Credit: Mike Krzeszak

Credit: Mike Krzeszak

A nurse’s self-report of a DWI (driving while intoxicated) offense in which her blood had twice the legal level of alcohol for driving was sufficient to give the licensing board reasonable suspicion that she was an impaired provider and may be trying to hide evidence of substance abuse, an appellate court in Kansas ruled May 28.

The decision upheld discipline imposed on the nurse, Ashley Sullivan, who had refused to comply with a mandatory drug and alcohol screening (Sullivan vs. Kansas State Board of Nursing).

In 2011, Sullivan was arrested for driving while intoxicated and eventually entered a diversion program which would allow the offense to be dismissed after two years of probation.

When Sullivan reported the incident to the state Board of Nursing, it referred her for an evaluation, in which the evaluator initially concluded that she likely suffered from substance dependence.

Although the doctor who provided that evaluation later revised it to reflect that Sullivan did not, in fact, have a high probability of a substance abuse disorder, the result of the first conclusion was that the Kansas Nurses Assistance Program required Sullivan to enter an extended evaluation program involving random drug tests and forbearance from alcohol and other substances. During her participation in the program, the program found evidence that Sullivan may have been over-hydrating in an attempt to mask substance abuse, and it ordered random blood and hair tests to check for substance use.

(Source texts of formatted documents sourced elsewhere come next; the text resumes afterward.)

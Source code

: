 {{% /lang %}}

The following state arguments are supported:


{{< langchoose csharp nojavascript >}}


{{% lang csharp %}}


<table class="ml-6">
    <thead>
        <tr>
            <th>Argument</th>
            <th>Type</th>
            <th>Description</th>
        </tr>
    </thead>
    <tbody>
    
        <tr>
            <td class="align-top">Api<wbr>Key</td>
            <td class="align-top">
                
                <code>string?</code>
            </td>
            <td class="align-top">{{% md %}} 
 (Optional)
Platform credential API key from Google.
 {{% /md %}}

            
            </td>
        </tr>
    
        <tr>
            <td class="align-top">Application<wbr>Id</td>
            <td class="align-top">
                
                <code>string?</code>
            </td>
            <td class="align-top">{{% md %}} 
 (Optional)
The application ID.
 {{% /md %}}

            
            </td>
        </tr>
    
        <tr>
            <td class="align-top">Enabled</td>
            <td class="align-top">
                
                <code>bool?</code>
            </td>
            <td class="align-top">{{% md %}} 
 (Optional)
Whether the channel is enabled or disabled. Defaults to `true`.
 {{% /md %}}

When Sullivan did not comply with that order, the board moved to revoke her license on the grounds that her failure to cooperate with the Program constituted unprofessional conduct. Following a hearing, the board revoked her license and Sullivan appealed. A state district court affirmed the decision and the case then went up to the Court of Appeals of Kansas.

On appeal, Sullivan argued that the board did not have the power under its authorizing statutes to require potentially-impaired providers to comply with the assistance program—i.e., that its power was limited only to those providers it knew were impaired.

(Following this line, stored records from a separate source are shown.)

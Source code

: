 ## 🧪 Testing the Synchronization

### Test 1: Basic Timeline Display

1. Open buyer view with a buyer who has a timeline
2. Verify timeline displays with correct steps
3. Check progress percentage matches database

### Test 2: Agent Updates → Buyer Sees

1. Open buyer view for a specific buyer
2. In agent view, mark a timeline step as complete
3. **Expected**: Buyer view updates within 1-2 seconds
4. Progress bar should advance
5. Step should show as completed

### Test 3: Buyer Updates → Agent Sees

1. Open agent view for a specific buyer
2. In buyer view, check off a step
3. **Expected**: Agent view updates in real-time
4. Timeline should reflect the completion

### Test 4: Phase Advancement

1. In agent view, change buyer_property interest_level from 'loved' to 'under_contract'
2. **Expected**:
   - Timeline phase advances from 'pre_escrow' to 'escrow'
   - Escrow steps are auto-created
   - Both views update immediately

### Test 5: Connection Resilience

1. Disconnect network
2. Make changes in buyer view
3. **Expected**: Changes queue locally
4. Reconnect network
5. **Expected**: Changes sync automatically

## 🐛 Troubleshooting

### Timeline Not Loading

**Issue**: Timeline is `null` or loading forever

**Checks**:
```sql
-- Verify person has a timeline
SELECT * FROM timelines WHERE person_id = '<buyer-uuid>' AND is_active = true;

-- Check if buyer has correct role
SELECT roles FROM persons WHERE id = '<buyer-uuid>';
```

The court did not agree with this seemingly-circular argument, noting simply that Kansas law authorizes the board to refer nurses to an assistance program if they have reasonable cause to believe that the nurse is impaired and that a refusal to comply with that program is grounds for discipline.

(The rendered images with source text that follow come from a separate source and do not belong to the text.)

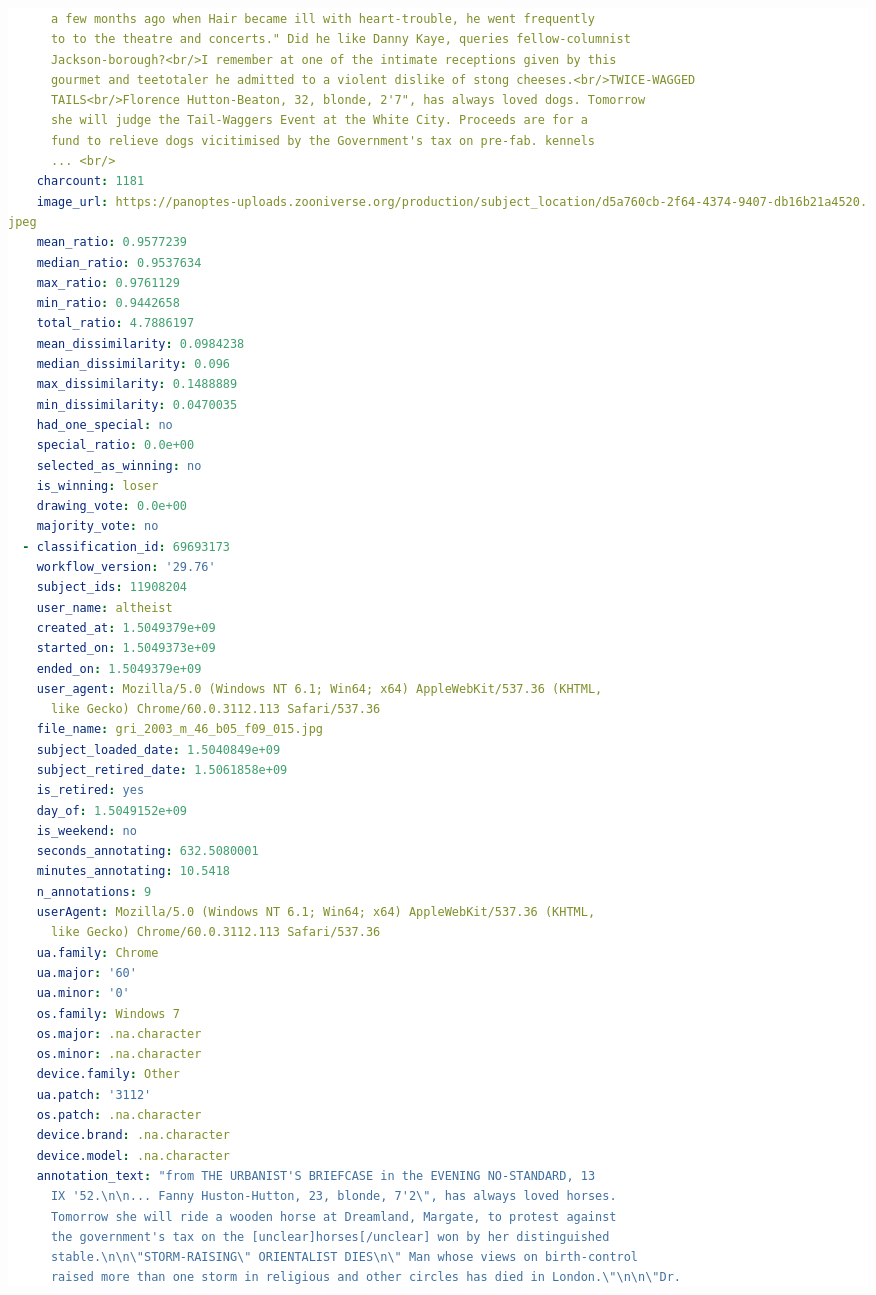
 ```yaml
      a few months ago when Hair became ill with heart-trouble, he went frequently
      to to the theatre and concerts." Did he like Danny Kaye, queries fellow-columnist
      Jackson-borough?<br/>I remember at one of the intimate receptions given by this
      gourmet and teetotaler he admitted to a violent dislike of stong cheeses.<br/>TWICE-WAGGED
      TAILS<br/>Florence Hutton-Beaton, 32, blonde, 2'7", has always loved dogs. Tomorrow
      she will judge the Tail-Waggers Event at the White City. Proceeds are for a
      fund to relieve dogs vicitimised by the Government's tax on pre-fab. kennels
      ... <br/>
    charcount: 1181
    image_url: https://panoptes-uploads.zooniverse.org/production/subject_location/d5a760cb-2f64-4374-9407-db16b21a4520.jpeg
    mean_ratio: 0.9577239
    median_ratio: 0.9537634
    max_ratio: 0.9761129
    min_ratio: 0.9442658
    total_ratio: 4.7886197
    mean_dissimilarity: 0.0984238
    median_dissimilarity: 0.096
    max_dissimilarity: 0.1488889
    min_dissimilarity: 0.0470035
    had_one_special: no
    special_ratio: 0.0e+00
    selected_as_winning: no
    is_winning: loser
    drawing_vote: 0.0e+00
    majority_vote: no
  - classification_id: 69693173
    workflow_version: '29.76'
    subject_ids: 11908204
    user_name: altheist
    created_at: 1.5049379e+09
    started_on: 1.5049373e+09
    ended_on: 1.5049379e+09
    user_agent: Mozilla/5.0 (Windows NT 6.1; Win64; x64) AppleWebKit/537.36 (KHTML,
      like Gecko) Chrome/60.0.3112.113 Safari/537.36
    file_name: gri_2003_m_46_b05_f09_015.jpg
    subject_loaded_date: 1.5040849e+09
    subject_retired_date: 1.5061858e+09
    is_retired: yes
    day_of: 1.5049152e+09
    is_weekend: no
    seconds_annotating: 632.5080001
    minutes_annotating: 10.5418
    n_annotations: 9
    userAgent: Mozilla/5.0 (Windows NT 6.1; Win64; x64) AppleWebKit/537.36 (KHTML,
      like Gecko) Chrome/60.0.3112.113 Safari/537.36
    ua.family: Chrome
    ua.major: '60'
    ua.minor: '0'
    os.family: Windows 7
    os.major: .na.character
    os.minor: .na.character
    device.family: Other
    ua.patch: '3112'
    os.patch: .na.character
    device.brand: .na.character
    device.model: .na.character
    annotation_text: "from THE URBANIST'S BRIEFCASE in the EVENING NO-STANDARD, 13
      IX '52.\n\n... Fanny Huston-Hutton, 23, blonde, 7'2\", has always loved horses.
      Tomorrow she will ride a wooden horse at Dreamland, Margate, to protest against
      the government's tax on the [unclear]horses[/unclear] won by her distinguished
      stable.\n\n\"STORM-RAISING\" ORIENTALIST DIES\n\" Man whose views on birth-control
      raised more than one storm in religious and other circles has died in London.\"\n\n\"Dr.
```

Regardless of the evaluating doctor’s changed conclusion regarding the probability that Sullivan was suffering from substance abuse, and regardless of the eventual dismissal of her criminal charge, Sullivan’s report to the board of a DWI where she had twice the legal blood alcohol limit provided sufficient grounds for a reasonable belief that she was a potentially-impaired provider.

As such, Sullivan’s failure to comply with the Program justified the Program’s decision to report her non-cooperation and the board’s decision to discipline her. Additionally, the court held, evidence showing that Sullivan had an abnormal intake of water and her refusal to submit to an alternative test for the presence of substances provided the board a second reasonable ground to believe she was impaired because she may have been trying to hide drug or alcohol abuse.

Having rejected Sullivan’s arguments, the court upheld her discipline.